Data from various reputable organizations – the Global Conflict Tracker of the Council on Foreign Relations, the Armed Conflict Location & Event Data Project (ACLED), the Uppsala Conflict Data Program (UCDP), and the World Population Review – show there are currently serious armed conflicts worldwide. Some are ongoing, while others are at a stalemate, leaving a vast trail of victims and misery.
From the wars between Russia and Ukraine and between Israel and Hamas to civil wars in Myanmar (34,000 dead in 2022-2023), Sudan (13,000 dead in 2023), Somalia (8,000 dead in 2023), Ethiopia/Tigray (100,000 dead in 2022-2023), the Central African Republic (1,300 dead in 2022-2023), Libya, Syria (6,000 dead in 2023), Yemen (10,000 dead in 2022-2023), Afghanistan (5,000 dead in 2022-2023), to terrorist insurgencies in Nigeria (18,000 dead in 2022-2023), Mali (9,000 dead in 2022-2023), Burkina Faso (12,000 dead in 2022-2023), the Democratic Republic of Congo (10,000 dead in 2022-2023), Cameroon (2,000 dead in 2022-2023), Niger (2,000 dead in 2022-2023), Mozambique (1,200 dead in 2022-2023), Iraq (3,200 dead in 2022-2023), to wars with drug cartels in Mexico (14,000 dead in 2022-2023) and Colombia (4,000 dead in 2022-2023) and criminal gangs in Haiti (3,500 dead in 2022-2023), to border conflicts between Afghanistan and Pakistan (4,000 dead in 2022-2023) or between China and India.

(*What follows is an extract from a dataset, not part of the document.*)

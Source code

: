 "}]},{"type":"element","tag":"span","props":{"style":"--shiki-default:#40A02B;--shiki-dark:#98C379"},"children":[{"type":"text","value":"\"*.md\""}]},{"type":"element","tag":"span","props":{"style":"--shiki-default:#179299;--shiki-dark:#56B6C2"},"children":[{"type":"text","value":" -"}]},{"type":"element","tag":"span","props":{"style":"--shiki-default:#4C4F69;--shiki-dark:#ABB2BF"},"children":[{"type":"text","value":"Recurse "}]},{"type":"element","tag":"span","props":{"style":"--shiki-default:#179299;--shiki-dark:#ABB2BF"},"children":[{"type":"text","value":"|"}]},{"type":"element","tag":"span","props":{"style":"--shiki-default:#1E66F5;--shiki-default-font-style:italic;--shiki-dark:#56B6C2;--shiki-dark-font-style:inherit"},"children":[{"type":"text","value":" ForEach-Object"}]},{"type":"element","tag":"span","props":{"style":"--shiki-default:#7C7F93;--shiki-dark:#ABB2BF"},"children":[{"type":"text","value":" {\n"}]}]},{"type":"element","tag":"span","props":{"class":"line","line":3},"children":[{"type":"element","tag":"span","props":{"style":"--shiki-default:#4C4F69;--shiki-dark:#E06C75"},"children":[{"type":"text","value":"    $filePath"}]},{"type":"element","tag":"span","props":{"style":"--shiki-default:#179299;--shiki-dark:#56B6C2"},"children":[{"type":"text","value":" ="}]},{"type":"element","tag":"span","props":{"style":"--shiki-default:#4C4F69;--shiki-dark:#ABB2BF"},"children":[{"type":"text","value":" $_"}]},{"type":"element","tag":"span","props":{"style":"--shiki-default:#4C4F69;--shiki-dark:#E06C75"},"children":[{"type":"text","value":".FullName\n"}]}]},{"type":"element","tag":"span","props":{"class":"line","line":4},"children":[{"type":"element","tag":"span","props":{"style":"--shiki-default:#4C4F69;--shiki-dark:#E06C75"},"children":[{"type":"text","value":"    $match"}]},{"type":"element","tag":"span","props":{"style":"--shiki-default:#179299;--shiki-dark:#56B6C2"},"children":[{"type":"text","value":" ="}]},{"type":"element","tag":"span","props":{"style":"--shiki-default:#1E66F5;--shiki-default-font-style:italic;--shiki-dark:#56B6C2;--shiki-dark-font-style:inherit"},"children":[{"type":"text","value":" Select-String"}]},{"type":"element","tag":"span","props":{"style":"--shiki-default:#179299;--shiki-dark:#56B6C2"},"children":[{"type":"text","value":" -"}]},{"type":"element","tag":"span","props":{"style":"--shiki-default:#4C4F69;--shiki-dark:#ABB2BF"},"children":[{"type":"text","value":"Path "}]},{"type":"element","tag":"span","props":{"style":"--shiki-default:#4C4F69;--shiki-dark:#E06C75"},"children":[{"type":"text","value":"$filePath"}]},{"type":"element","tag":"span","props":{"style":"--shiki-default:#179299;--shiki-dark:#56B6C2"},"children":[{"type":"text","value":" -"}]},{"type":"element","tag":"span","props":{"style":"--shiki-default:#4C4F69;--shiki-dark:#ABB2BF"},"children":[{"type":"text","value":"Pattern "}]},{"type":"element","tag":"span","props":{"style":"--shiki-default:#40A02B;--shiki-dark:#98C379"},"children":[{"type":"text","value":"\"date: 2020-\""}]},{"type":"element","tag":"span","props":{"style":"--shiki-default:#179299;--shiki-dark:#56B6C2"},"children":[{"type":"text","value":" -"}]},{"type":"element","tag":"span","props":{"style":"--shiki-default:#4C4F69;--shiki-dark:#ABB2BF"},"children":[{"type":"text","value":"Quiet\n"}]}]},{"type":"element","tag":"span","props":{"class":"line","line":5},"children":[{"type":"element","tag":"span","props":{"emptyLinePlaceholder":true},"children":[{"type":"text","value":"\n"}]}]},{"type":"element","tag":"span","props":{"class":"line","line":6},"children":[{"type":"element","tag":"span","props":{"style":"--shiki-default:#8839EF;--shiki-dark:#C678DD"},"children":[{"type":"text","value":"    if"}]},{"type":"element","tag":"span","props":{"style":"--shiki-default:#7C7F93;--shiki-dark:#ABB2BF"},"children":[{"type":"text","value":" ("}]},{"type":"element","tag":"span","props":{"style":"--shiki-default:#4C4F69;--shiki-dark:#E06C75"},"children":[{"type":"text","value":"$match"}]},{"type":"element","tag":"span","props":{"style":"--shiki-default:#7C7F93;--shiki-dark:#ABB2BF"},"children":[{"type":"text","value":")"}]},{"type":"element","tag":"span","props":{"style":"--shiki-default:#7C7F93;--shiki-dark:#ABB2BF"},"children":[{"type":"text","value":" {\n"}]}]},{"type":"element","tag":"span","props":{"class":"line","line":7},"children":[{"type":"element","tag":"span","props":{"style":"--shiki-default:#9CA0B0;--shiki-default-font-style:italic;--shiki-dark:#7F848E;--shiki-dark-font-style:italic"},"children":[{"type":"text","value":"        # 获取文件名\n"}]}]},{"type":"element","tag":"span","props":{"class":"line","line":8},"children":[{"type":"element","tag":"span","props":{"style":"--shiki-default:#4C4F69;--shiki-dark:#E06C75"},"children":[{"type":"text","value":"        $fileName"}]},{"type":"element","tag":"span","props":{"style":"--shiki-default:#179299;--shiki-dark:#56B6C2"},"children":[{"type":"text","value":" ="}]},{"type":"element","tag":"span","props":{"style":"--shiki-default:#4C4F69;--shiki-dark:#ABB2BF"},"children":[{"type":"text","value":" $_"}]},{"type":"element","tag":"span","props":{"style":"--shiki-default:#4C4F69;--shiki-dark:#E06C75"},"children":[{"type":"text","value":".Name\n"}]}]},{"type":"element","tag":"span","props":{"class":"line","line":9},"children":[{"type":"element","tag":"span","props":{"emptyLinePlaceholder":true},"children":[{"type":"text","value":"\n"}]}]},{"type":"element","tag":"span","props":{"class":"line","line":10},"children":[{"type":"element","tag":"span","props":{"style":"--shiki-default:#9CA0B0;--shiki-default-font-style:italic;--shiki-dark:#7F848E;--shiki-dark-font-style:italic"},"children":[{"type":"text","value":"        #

However, in the media and on social networks, news primarily focus on the war in Ukraine and the war between Israel and Hamas.
Unlike in the US – where the media cover national problems of a continent-country and little more (including Israel) – in Europe, there are a series of media outlets committed to providing good and comprehensive coverage of international events. However, in most newspapers and TV news channels, there is a blatant disinterest in the 17.7 million people that OCHA (a UN structure) estimates are currently facing acute hunger in Sudan, as well as the tens – if not hundreds – of thousands of deaths in Ethiopia/Tigray and the generality of wars, mortality, and suffering in Africa or Asia.
Since there is no curiosity or interest from the Western public regarding these conflicts, journalists are not sent to cover them, thus perpetuating the near invisibility of these conflicts in the media. Without media coverage, we also do not see Western university students tearing their clothes over these causes – or lifting a finger – on campuses or in demonstrations.
Regarding social networks, Diakopoulos teaches that “[we tend] to act based on the psychological predisposition to just expose ourselves to things we agree with,” which is facilitated and catalyzed by the algorithms of Google, Meta, and X, so nothing about these wars is shown to us.
The reason these numerous armed conflicts, with their cortege of deaths, suffering and misery, are unknown to the vast majority of people is that they do not receive adequate media attention, and they do not because the public has no particular curiosity or interest in remote “fly-ridden countries.” For these millions of dead and wounded, refugees, displaced, destitute, and starving people, the media bells do not toll.